→ **Task**
Repeat exactly, and only, the lines below starting at the line that contains "## Embracing the Digital in Sculpture Design" and ending at the line that contains "### What is", inclusive of both.

=== Data excerpts ===

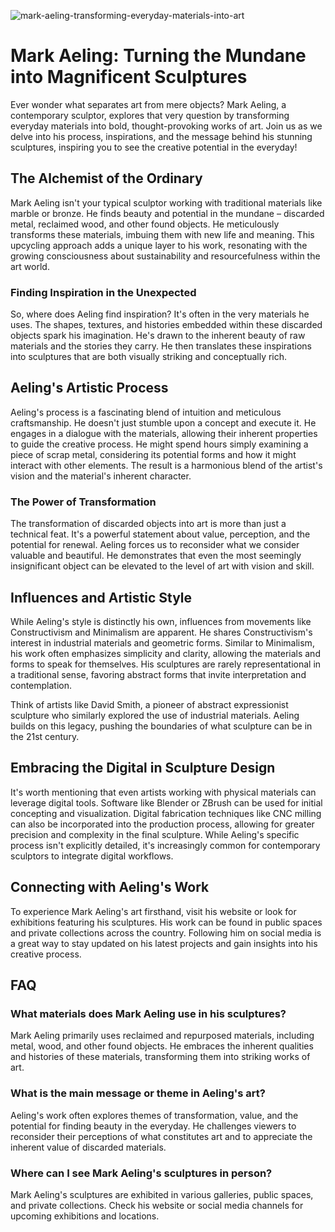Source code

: ![mark-aeling-transforming-everyday-materials-into-art](https://images.pexels.com/photos/33348411/pexels-photo-33348411.png?auto=compress&cs=tinysrgb&fit=crop&h=627&w=1200)

# Mark Aeling: Turning the Mundane into Magnificent Sculptures

Ever wonder what separates art from mere objects? Mark Aeling, a contemporary sculptor, explores that very question by transforming everyday materials into bold, thought-provoking works of art. Join us as we delve into his process, inspirations, and the message behind his stunning sculptures, inspiring you to see the creative potential in the everyday!

## The Alchemist of the Ordinary

Mark Aeling isn't your typical sculptor working with traditional materials like marble or bronze. He finds beauty and potential in the mundane – discarded metal, reclaimed wood, and other found objects. He meticulously transforms these materials, imbuing them with new life and meaning. This upcycling approach adds a unique layer to his work, resonating with the growing consciousness about sustainability and resourcefulness within the art world.

### Finding Inspiration in the Unexpected

So, where does Aeling find inspiration? It's often in the very materials he uses. The shapes, textures, and histories embedded within these discarded objects spark his imagination. He's drawn to the inherent beauty of raw materials and the stories they carry. He then translates these inspirations into sculptures that are both visually striking and conceptually rich.

## Aeling's Artistic Process

Aeling's process is a fascinating blend of intuition and meticulous craftsmanship. He doesn't just stumble upon a concept and execute it. He engages in a dialogue with the materials, allowing their inherent properties to guide the creative process. He might spend hours simply examining a piece of scrap metal, considering its potential forms and how it might interact with other elements. The result is a harmonious blend of the artist's vision and the material's inherent character.

### The Power of Transformation

The transformation of discarded objects into art is more than just a technical feat. It's a powerful statement about value, perception, and the potential for renewal. Aeling forces us to reconsider what we consider valuable and beautiful. He demonstrates that even the most seemingly insignificant object can be elevated to the level of art with vision and skill.

## Influences and Artistic Style

While Aeling's style is distinctly his own, influences from movements like Constructivism and Minimalism are apparent. He shares Constructivism's interest in industrial materials and geometric forms. Similar to Minimalism, his work often emphasizes simplicity and clarity, allowing the materials and forms to speak for themselves. His sculptures are rarely representational in a traditional sense, favoring abstract forms that invite interpretation and contemplation.

Think of artists like David Smith, a pioneer of abstract expressionist sculpture who similarly explored the use of industrial materials. Aeling builds on this legacy, pushing the boundaries of what sculpture can be in the 21st century.

## Embracing the Digital in Sculpture Design

It's worth mentioning that even artists working with physical materials can leverage digital tools. Software like Blender or ZBrush can be used for initial concepting and visualization. Digital fabrication techniques like CNC milling can also be incorporated into the production process, allowing for greater precision and complexity in the final sculpture. While Aeling's specific process isn't explicitly detailed, it's increasingly common for contemporary sculptors to integrate digital workflows.

## Connecting with Aeling's Work

To experience Mark Aeling's art firsthand, visit his website or look for exhibitions featuring his sculptures. His work can be found in public spaces and private collections across the country. Following him on social media is a great way to stay updated on his latest projects and gain insights into his creative process.

## FAQ

### What materials does Mark Aeling use in his sculptures?

Mark Aeling primarily uses reclaimed and repurposed materials, including metal, wood, and other found objects. He embraces the inherent qualities and histories of these materials, transforming them into striking works of art.

### What is the main message or theme in Aeling's art?

Aeling's work often explores themes of transformation, value, and the potential for finding beauty in the everyday. He challenges viewers to reconsider their perceptions of what constitutes art and to appreciate the inherent value of discarded materials.

### Where can I see Mark Aeling's sculptures in person?

Mark Aeling's sculptures are exhibited in various galleries, public spaces, and private collections. Check his website or social media channels for upcoming exhibitions and locations.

===

→ **Solution to the problem**
## Embracing the Digital in Sculpture Design

It's worth mentioning that even artists working with physical materials can leverage digital tools. Software like Blender or ZBrush can be used for initial concepting and visualization. Digital fabrication techniques like CNC milling can also be incorporated into the production process, allowing for greater precision and complexity in the final sculpture. While Aeling's specific process isn't explicitly detailed, it's increasingly common for contemporary sculptors to integrate digital workflows.

## Connecting with Aeling's Work

To experience Mark Aeling's art firsthand, visit his website or look for exhibitions featuring his sculptures. His work can be found in public spaces and private collections across the country. Following him on social media is a great way to stay updated on his latest projects and gain insights into his creative process.

## FAQ

### What materials does Mark Aeling use in his sculptures?

Mark Aeling primarily uses reclaimed and repurposed materials, including metal, wood, and other found objects. He embraces the inherent qualities and histories of these materials, transforming them into striking works of art.

### What is the main message or theme in Aeling's art?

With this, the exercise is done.